HOW TO COMPLETE THIS TASK:
For this exercise, copy out each line of the material below that includes "image".

ENTRIES PROVIDED:

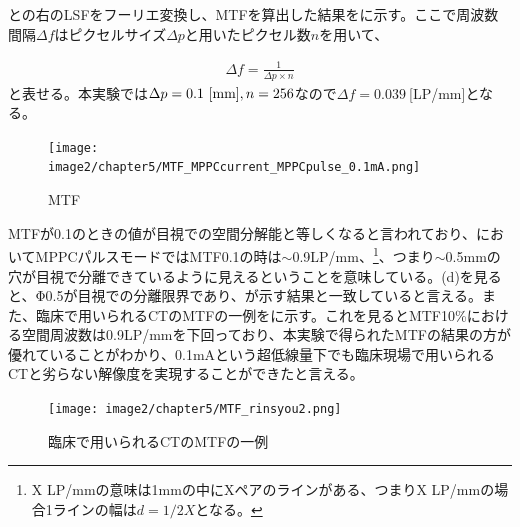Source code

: との右のLSFをフーリエ変換し、MTFを算出した結果をに示す。ここで周波数間隔$\Delta f$はピクセルサイズ$\Delta p$と用いたピクセル数$n$を用いて、

\begin{align}
\Delta f = \frac{1}{\Delta p\times n}
\end{align}
と表せる。本実験では$\Delta p = 0.1\ {\rm [mm]}, n=256$なので$\Delta f = 0.039\ $[LP/mm]となる。


\begin{figure}[H]
 \begin{center}
 \texttt{[image: image2/chapter5/MTF\_MPPCcurrent\_MPPCpulse\_0.1mA.png]} 
 \end{center}
 \caption{MTF}
 \label{fig:MTF_matome}
\end{figure}

MTFが0.1のときの値が目視での空間分解能と等しくなると言われており、においてMPPCパルスモードではMTF0.1の時は$\sim$0.9LP/mm、\footnote{X LP/mmの意味は1mmの中にXペアのラインがある、つまりX LP/mmの場合1ラインの幅は$d=1/2X$となる。}、つまり$\sim$0.5mmの穴が目視で分離できているように見えるということを意味している。(d)を見ると、Φ0.5が目視での分離限界であり、が示す結果と一致していると言える。また、臨床で用いられるCTのMTFの一例をに示す。これを見るとMTF10\%における空間周波数は0.9LP/mmを下回っており、本実験で得られたMTFの結果の方が優れていることがわかり、0.1mAという超低線量下でも臨床現場で用いられるCTと劣らない解像度を実現することができたと言える。

\begin{figure}[H]
 \begin{center}
 \texttt{[image: image2/chapter5/MTF\_rinsyou2.png]} 
 \end{center}
 \caption{臨床で用いられるCTのMTFの一例}
 \label{fig:MTF_rinshou}
\end{figure}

RESULT OF THE EXERCISE:
 \texttt{[image: image2/chapter5/MTF\_MPPCcurrent\_MPPCpulse\_0.1mA.png]} 
 \texttt{[image: image2/chapter5/MTF\_rinsyou2.png]} 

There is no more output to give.